New vegan restaurant challenges traditional Mexican food

GuacStar hopes to combine local vegan cuisine with traditional Mexican fare

GuacStar is a new cost-conscious, plant-based restaurant set to open early 2020 at the Cornerstone in Tempe. 

Consultant James Carlin is a veteran of the restaurant business, and five years before the creation of GuacStar, Carlin had sold his last restaurant and planned to semi-retire. 

His plans changed when he began dating Suzanne Davis, a co-owner of GuacStar. He was inspired to create the restaurant after Davis introduced him to a plant-based diet and films like "What The Health." 

"She said to try to eat that way for a week, so I did," Carlin said. "It just kind of really blew me away so that week turned into two and a half years."

The other co-owners, Tom Cerino, Randy Feldman and Julie LaRussa, had different reasons to be a part of GuacStar's creation. 

Business partners Cerino and Feldman discussed the increasing desire for plant-based dining options and found that creating a diverse environment for food lovers of all backgrounds was the best option.

As long-time vegans, Davis and LaRussa joined in creating GuacStar because they believed a plant-based restaurant with a bar component was much needed in the Phoenix area. 

"My hope is that our restaurant will not only be a cool place to hang out and eat and drink but will also serve as a catalyst to motivate people to eat a plant-based diet more frequently," LaRussa said. 

Carlin said even though each co-founder was inspired to start the restaurant for different reasons, their beliefs about plant-based diets aligned. 

Vincent Contreras, the executive chef, had an extensive role in creating the menu and said creativity was heavily involved in the process. 

"You have to be really creative and patient because there's been a lot of times where I think I'm right there and then it just falls apart, but it's made me be a better chef," Contreras said. 
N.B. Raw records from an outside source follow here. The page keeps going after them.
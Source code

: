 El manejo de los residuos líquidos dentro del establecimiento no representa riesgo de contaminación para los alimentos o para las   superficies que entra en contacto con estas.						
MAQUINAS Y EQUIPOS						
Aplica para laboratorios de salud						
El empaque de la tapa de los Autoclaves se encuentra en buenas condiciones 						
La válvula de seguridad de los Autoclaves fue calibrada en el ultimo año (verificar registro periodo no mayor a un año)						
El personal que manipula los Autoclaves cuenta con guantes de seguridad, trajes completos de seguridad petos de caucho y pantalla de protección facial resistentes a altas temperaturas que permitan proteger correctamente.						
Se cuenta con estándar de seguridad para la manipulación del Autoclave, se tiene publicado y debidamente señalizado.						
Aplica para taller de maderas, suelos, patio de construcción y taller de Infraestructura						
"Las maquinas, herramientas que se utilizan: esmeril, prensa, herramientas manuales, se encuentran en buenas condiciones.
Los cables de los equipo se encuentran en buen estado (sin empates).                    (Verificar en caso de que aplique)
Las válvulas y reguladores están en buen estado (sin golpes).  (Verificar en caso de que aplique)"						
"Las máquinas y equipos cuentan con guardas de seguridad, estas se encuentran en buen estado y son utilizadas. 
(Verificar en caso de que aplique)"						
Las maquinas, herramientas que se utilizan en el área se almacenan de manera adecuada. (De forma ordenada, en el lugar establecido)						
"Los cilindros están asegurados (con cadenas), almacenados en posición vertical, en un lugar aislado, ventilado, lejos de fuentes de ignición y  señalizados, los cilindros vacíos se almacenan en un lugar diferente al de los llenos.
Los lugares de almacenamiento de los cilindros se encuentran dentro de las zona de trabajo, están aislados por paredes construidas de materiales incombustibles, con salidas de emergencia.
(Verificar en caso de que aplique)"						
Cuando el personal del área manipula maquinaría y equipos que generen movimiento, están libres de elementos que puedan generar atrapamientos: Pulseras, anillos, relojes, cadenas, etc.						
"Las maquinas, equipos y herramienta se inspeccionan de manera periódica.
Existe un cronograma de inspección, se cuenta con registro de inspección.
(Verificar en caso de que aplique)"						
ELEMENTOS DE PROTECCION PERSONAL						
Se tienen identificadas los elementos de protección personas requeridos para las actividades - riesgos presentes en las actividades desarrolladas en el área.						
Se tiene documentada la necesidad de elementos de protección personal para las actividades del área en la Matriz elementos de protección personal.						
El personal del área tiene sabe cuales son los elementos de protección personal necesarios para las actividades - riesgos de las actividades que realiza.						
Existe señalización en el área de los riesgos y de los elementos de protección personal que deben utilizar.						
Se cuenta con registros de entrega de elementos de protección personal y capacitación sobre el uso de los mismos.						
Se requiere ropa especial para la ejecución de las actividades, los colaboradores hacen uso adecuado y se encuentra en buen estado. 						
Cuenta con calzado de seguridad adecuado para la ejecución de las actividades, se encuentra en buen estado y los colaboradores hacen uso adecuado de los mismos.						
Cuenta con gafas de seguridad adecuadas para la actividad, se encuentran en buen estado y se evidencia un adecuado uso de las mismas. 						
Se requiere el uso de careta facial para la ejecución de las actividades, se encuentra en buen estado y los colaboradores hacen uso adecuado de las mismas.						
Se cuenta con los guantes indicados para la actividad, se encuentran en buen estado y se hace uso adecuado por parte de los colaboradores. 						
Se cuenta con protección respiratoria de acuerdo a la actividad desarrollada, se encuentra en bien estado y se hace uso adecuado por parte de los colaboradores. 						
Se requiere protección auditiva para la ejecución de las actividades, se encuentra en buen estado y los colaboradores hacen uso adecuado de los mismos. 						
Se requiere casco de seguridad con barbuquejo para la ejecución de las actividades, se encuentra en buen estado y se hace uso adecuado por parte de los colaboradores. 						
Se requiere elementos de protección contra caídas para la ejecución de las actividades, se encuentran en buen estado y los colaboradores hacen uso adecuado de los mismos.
On a trip to Mexico, Contreras realized Mexican cuisine already has many plant-based dishes although he knows the restaurant will bring more variety to the cuisine. 

The co-owners hope GuacStar will dispel negative misconceptions around plant-based food to help normalize and encourage plant-based dining options and diets. 

Tammy Nguyen, an undergraduate student studying sustainability, said she is looking forward to GuacStar opening.

There was a Mexican restaurant near ASU, but it was closed which was sad to see, Nguyen said. She is happy to see a plant-based Mexican cuisine option being added to other vegan options like Loving Hut and Green.

"It creates an opportunity for the community to have a vegan food option that will add culture and diversity to vegan options," Nguyen said. 

She also hopes GuacStar will be successful in normalizing and encouraging plant-based dining options for both vegans and non-vegans to expand their cultural ventures around the food they already eat. 

"We want to create something that is so amazing that people go 'Man, one of the best restaurants in town,' not one of the best vegan restaurants, just the best restaurant," Carlin said. 

Editors note: This story has been updated to reflect a change in the opening date due to the spread of COVID-19. This story has also been updated to provide a new title for Carlin.